■ PROBLEM DETAILS ■
Every line containing the word "insensitive" must be pulled from the records.

*** INFORMATION SUPPLIED Section Begins ***

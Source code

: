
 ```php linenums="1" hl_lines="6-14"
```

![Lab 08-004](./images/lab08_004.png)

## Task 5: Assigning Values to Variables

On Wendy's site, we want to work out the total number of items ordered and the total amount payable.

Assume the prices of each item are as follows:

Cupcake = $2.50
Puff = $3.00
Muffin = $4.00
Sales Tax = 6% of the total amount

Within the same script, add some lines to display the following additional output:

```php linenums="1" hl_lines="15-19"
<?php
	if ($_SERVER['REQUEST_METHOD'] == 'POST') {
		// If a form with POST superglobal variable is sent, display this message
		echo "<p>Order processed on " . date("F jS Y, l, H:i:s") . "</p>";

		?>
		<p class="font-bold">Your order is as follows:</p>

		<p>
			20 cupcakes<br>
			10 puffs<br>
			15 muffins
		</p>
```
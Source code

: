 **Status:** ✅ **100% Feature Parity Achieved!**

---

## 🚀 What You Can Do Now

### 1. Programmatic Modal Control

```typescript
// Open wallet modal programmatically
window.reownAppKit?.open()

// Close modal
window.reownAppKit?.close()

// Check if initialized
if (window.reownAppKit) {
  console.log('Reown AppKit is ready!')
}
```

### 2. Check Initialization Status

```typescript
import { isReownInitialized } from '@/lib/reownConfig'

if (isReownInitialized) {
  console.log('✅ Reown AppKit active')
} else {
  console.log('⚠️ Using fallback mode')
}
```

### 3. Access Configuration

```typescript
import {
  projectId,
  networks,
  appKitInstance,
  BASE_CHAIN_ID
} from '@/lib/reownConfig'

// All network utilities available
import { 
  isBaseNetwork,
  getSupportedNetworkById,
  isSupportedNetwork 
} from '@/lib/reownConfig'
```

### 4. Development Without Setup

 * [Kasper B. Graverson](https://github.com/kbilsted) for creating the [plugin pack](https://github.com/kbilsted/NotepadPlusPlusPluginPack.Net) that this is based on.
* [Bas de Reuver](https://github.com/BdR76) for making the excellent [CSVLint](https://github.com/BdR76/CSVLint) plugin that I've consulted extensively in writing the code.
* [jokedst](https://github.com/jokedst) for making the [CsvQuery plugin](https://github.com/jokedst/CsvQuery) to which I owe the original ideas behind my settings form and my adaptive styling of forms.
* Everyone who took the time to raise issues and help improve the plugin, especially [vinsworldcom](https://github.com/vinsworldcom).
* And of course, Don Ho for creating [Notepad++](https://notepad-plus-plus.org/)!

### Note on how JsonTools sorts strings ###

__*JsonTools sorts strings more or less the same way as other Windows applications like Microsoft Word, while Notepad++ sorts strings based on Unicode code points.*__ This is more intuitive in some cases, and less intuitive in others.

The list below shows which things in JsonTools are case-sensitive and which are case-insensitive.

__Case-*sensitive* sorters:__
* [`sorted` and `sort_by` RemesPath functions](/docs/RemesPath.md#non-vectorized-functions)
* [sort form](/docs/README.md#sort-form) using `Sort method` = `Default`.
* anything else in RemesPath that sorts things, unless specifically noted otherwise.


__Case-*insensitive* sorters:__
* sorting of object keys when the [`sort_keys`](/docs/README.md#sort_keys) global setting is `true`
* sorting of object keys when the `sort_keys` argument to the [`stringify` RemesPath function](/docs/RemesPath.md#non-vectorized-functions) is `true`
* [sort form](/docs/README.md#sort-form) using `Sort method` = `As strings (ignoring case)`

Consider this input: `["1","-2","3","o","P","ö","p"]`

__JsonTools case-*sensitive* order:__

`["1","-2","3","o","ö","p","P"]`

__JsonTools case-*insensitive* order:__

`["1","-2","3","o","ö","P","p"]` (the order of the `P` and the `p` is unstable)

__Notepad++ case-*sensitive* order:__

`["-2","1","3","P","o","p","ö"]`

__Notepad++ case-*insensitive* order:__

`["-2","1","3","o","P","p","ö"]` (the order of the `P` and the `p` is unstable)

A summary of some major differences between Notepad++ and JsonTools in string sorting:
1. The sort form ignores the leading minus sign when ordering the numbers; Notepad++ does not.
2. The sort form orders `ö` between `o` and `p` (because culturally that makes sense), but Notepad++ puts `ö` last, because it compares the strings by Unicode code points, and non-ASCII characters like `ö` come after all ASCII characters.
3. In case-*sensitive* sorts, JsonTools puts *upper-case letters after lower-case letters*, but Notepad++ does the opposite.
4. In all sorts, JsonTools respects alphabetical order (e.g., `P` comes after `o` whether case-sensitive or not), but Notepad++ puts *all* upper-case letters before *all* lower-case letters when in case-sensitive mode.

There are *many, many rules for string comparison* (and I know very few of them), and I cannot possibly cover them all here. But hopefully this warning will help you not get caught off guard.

*** INFORMATION SUPPLIED Section Ends ***

■ EXERCISE OUTPUT ■
The list below shows which things in JsonTools are case-sensitive and which are case-insensitive.
__Case-*insensitive* sorters:__
__JsonTools case-*insensitive* order:__
__Notepad++ case-*insensitive* order:__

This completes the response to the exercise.